**Supplied entries**
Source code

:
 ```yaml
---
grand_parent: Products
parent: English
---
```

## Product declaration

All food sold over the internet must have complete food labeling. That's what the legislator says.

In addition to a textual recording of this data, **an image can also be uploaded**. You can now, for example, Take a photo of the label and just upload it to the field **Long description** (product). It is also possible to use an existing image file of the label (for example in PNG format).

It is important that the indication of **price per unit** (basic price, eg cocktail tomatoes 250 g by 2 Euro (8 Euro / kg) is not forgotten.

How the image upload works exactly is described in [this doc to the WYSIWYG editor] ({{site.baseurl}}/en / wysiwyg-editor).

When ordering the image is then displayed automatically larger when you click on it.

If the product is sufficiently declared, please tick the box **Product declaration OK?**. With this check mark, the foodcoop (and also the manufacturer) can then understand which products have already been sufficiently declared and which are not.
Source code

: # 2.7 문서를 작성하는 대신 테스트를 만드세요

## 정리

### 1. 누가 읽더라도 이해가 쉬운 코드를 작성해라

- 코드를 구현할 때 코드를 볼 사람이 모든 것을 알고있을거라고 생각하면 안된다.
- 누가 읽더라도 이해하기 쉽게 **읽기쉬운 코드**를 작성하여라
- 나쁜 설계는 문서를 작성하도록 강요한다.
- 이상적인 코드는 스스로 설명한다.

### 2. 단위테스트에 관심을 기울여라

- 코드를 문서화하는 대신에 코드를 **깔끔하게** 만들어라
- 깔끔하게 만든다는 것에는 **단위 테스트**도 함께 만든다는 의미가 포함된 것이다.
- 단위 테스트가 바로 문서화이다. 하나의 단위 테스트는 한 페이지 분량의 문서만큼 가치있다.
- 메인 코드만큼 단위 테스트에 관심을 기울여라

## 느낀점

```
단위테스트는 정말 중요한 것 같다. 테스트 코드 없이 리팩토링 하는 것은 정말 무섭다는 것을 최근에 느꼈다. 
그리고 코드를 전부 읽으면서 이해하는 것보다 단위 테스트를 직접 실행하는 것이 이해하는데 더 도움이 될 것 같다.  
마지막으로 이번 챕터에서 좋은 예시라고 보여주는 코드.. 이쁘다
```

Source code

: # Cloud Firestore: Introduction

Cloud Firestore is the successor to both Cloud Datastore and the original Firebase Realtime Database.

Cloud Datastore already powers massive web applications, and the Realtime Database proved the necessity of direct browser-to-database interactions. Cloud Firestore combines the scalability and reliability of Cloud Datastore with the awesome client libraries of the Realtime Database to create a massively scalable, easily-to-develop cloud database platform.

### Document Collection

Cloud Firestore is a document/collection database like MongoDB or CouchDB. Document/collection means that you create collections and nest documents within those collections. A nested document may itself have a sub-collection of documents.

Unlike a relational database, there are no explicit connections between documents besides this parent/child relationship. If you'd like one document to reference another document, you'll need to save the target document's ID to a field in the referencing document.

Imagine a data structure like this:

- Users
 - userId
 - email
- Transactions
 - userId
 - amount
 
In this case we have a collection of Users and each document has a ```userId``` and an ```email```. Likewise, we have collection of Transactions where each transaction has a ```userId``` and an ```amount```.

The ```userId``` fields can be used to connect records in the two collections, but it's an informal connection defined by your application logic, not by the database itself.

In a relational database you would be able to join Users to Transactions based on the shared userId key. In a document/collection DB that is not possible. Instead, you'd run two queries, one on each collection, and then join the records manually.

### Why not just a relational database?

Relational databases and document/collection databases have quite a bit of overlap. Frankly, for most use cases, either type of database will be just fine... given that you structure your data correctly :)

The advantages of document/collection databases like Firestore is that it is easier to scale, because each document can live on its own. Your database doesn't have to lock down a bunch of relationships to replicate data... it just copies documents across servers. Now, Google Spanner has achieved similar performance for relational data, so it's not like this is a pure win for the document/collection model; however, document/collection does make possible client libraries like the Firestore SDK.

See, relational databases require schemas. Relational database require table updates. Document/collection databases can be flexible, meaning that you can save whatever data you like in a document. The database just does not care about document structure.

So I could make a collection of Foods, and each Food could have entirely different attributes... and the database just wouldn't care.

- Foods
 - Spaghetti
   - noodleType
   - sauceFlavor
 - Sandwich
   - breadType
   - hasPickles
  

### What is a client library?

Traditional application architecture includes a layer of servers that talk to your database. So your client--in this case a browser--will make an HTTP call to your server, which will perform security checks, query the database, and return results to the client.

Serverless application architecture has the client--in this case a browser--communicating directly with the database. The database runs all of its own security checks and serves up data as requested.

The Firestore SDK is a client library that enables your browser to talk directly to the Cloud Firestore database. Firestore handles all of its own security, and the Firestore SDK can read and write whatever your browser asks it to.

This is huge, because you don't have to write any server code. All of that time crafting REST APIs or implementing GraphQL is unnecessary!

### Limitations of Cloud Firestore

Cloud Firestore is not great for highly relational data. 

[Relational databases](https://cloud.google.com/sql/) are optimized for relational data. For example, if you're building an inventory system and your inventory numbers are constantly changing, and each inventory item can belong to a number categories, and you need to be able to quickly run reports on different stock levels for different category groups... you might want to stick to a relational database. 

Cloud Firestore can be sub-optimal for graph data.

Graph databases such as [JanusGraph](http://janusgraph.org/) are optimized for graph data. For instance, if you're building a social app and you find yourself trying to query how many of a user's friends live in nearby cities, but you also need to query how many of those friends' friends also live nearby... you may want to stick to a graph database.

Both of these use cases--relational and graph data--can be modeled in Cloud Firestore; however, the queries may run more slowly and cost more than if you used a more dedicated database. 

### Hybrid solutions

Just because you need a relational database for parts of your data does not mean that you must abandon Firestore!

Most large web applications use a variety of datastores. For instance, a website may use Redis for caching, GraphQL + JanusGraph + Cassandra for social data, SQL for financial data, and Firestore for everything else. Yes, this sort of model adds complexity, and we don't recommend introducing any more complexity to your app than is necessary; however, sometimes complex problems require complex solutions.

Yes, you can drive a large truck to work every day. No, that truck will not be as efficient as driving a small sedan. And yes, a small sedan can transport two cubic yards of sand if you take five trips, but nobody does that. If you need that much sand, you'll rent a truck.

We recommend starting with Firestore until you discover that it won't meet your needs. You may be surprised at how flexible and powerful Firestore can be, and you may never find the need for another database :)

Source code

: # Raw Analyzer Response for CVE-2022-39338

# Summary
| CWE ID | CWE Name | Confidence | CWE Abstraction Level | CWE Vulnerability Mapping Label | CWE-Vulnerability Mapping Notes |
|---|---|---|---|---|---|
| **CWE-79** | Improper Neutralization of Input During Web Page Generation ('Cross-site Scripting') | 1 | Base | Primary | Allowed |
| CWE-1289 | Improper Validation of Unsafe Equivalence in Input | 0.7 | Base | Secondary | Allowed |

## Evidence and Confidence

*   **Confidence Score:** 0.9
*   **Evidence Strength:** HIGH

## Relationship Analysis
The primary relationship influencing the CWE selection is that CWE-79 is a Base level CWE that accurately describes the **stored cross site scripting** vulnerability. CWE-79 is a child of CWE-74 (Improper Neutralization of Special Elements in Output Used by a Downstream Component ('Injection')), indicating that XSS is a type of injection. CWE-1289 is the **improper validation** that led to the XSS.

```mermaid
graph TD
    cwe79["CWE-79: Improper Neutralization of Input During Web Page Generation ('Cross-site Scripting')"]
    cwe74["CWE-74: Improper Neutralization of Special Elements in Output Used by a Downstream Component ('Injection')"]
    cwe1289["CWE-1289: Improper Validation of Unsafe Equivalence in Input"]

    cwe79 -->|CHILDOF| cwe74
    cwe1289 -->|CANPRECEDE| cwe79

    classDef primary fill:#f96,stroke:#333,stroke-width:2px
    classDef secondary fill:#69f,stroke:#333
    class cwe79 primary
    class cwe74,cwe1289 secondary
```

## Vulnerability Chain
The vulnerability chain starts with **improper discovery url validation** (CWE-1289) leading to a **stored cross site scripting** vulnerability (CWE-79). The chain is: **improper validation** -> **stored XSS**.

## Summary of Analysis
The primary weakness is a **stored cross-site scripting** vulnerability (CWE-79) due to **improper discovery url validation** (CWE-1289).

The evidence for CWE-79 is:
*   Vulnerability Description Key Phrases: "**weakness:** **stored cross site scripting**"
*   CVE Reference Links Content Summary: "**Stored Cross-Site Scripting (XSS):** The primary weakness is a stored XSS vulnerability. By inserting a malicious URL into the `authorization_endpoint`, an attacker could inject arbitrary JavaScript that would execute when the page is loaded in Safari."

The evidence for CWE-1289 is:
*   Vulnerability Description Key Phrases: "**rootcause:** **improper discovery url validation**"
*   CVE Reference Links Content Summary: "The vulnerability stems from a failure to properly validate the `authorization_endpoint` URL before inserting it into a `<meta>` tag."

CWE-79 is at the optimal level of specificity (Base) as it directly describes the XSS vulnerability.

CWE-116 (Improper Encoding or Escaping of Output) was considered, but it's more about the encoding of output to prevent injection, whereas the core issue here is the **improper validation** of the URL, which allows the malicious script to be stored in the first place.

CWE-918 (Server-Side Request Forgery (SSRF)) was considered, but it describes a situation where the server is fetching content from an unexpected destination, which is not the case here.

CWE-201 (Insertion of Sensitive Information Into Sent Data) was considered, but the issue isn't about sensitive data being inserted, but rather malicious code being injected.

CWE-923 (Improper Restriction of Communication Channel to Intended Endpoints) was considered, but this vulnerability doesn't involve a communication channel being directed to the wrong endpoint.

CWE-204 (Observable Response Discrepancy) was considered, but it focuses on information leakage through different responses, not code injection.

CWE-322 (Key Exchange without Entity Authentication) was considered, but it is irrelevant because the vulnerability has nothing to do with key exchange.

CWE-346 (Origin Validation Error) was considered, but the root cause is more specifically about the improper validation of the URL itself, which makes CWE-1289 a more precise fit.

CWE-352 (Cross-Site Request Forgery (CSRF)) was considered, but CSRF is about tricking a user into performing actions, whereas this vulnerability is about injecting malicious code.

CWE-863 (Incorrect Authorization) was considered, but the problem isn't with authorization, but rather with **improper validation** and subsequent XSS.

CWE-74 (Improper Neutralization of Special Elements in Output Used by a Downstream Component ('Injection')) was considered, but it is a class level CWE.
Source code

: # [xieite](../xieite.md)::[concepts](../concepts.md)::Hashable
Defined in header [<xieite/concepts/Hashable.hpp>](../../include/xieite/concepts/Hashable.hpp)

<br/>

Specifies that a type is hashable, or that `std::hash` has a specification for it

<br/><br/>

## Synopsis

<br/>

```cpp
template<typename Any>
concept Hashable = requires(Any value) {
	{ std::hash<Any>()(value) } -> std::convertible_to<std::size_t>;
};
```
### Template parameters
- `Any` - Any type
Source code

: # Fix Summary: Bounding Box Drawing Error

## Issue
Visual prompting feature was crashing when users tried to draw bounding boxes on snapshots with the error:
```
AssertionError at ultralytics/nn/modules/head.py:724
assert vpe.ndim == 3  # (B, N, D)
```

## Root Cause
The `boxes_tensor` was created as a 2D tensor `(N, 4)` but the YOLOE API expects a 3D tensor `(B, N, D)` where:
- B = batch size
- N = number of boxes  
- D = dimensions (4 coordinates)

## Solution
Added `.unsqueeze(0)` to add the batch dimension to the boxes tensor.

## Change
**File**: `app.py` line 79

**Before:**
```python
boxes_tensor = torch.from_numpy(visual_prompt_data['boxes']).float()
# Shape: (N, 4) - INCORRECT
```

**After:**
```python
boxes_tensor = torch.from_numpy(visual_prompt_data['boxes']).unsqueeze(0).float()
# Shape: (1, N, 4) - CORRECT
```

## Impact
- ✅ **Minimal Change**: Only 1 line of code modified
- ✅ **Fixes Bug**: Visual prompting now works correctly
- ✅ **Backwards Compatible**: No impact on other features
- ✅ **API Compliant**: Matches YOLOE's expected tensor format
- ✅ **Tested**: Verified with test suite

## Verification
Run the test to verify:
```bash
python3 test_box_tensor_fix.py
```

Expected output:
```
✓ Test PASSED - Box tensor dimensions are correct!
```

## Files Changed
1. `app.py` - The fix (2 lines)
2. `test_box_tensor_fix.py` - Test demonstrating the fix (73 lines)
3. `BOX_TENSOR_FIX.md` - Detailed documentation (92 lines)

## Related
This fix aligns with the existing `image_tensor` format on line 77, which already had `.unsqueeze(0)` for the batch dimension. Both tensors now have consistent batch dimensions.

**Work task**
In the listing above, find each line with the word "must" and copy it.

**Answer to the problem**
All food sold over the internet must have complete food labeling. That's what the legislator says.
Just because you need a relational database for parts of your data does not mean that you must abandon Firestore!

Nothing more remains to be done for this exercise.